Out of curiosity, why is Postgresql's Java support so poor?
To trampoline off what others have said: it gets implemented and maintained if people want/need it.
But I feel like I have a little more insight into _why_ people aren't taking the effort, based on experience at my last job.
We were interested in both pl/Java and pl/PHP. In theory, both of those would allow us to leverage both existing codebases and existing developer skills. We were looking at taking an active role in maintainership of these two languages to facilitate our use.
In practice, the amount of code in existing code bases that would be reused for stored procedures turned out to be very low. Additionally, the number of developers who had difficulty adapting to plPGSQL programming was 0. As a result, we found that, in practice, the existing pl/SQL and plPGSQL were _good_enough_ and there was so little benefit from using other languages that we couldn't justify the effort of ensuring they worked consistently.

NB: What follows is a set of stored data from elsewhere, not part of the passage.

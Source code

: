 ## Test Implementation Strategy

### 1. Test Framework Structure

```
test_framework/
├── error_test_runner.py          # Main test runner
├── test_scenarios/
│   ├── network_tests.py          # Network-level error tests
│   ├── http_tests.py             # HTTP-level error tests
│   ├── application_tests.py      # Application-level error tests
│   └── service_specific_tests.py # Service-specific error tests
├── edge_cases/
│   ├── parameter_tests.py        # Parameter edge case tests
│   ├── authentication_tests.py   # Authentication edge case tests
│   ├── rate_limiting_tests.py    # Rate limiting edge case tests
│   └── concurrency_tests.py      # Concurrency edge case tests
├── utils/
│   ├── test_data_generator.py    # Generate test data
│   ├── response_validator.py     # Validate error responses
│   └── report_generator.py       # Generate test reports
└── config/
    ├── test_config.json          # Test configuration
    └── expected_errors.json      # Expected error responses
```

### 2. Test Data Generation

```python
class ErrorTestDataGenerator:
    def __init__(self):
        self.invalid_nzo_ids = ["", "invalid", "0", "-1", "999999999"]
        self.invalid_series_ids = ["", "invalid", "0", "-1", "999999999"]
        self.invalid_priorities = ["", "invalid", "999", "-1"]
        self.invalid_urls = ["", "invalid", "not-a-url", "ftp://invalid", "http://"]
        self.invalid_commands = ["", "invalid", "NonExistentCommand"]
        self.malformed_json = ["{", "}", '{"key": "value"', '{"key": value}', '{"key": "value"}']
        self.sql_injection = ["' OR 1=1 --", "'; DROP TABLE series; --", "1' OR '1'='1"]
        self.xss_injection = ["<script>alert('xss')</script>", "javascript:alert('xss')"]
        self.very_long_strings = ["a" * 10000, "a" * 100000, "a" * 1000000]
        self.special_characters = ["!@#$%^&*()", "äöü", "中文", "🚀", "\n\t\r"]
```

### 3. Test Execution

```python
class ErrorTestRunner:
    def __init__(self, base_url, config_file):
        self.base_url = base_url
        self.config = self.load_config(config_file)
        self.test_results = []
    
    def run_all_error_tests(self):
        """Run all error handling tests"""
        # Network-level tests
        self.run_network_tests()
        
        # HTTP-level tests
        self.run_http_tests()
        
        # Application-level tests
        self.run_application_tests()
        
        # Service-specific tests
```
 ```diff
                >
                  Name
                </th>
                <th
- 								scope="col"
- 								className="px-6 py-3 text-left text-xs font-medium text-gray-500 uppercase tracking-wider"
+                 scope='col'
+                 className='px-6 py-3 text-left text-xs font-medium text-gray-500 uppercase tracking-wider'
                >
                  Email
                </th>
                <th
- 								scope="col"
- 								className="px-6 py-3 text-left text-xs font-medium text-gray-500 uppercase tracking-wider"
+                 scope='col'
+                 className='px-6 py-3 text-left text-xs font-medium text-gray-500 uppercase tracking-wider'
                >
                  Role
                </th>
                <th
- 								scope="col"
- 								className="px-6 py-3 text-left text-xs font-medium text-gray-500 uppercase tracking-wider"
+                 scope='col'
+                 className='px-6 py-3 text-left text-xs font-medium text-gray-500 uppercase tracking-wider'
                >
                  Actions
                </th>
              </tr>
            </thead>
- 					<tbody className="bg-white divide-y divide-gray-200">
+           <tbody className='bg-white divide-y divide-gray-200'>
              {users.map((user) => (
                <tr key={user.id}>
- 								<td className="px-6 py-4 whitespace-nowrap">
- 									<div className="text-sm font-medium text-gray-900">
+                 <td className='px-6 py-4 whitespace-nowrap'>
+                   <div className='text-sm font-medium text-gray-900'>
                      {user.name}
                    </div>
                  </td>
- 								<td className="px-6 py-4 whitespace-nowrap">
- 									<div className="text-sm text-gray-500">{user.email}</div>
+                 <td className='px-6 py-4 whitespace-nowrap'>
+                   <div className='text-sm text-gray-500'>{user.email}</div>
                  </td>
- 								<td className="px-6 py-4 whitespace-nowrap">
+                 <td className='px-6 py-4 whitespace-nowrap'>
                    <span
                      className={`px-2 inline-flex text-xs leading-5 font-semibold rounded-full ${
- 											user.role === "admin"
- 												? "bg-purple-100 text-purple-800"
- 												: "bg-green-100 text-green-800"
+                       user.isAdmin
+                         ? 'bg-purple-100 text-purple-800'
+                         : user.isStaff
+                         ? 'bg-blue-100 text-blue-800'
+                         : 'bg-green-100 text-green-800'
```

From a meta standpoint, it feels like pl/Java and others are really neat ideas that simply aren't _necessary_ (although they're nice to have). When it comes down to work done for employer, it was just less effort to succeed by going the route of using the existing plSQL/plPGSQL, and employers are all about less money spent to accomplish the goal.
Other people may have other opinions or stories or whatever. That's mine.
I'm very glad you posted this because I was thinking the same but needed someone to reinforce my views. pl/pgsql is beginning to look like the lesser evil to getting pl/java to work. Sad but true.
I strongly believe that pl/java would catapult the expressiveness of triggers to a new level, but getting this off the ground will require the concerted effort of 2-3 dedicated developers.
I am strong sceptic. There is relative slow progress in JDBC driver, that is 100x more important project than PL/Java - so It is hard to believe, so there can be 3 developers, who start work on PL/Java.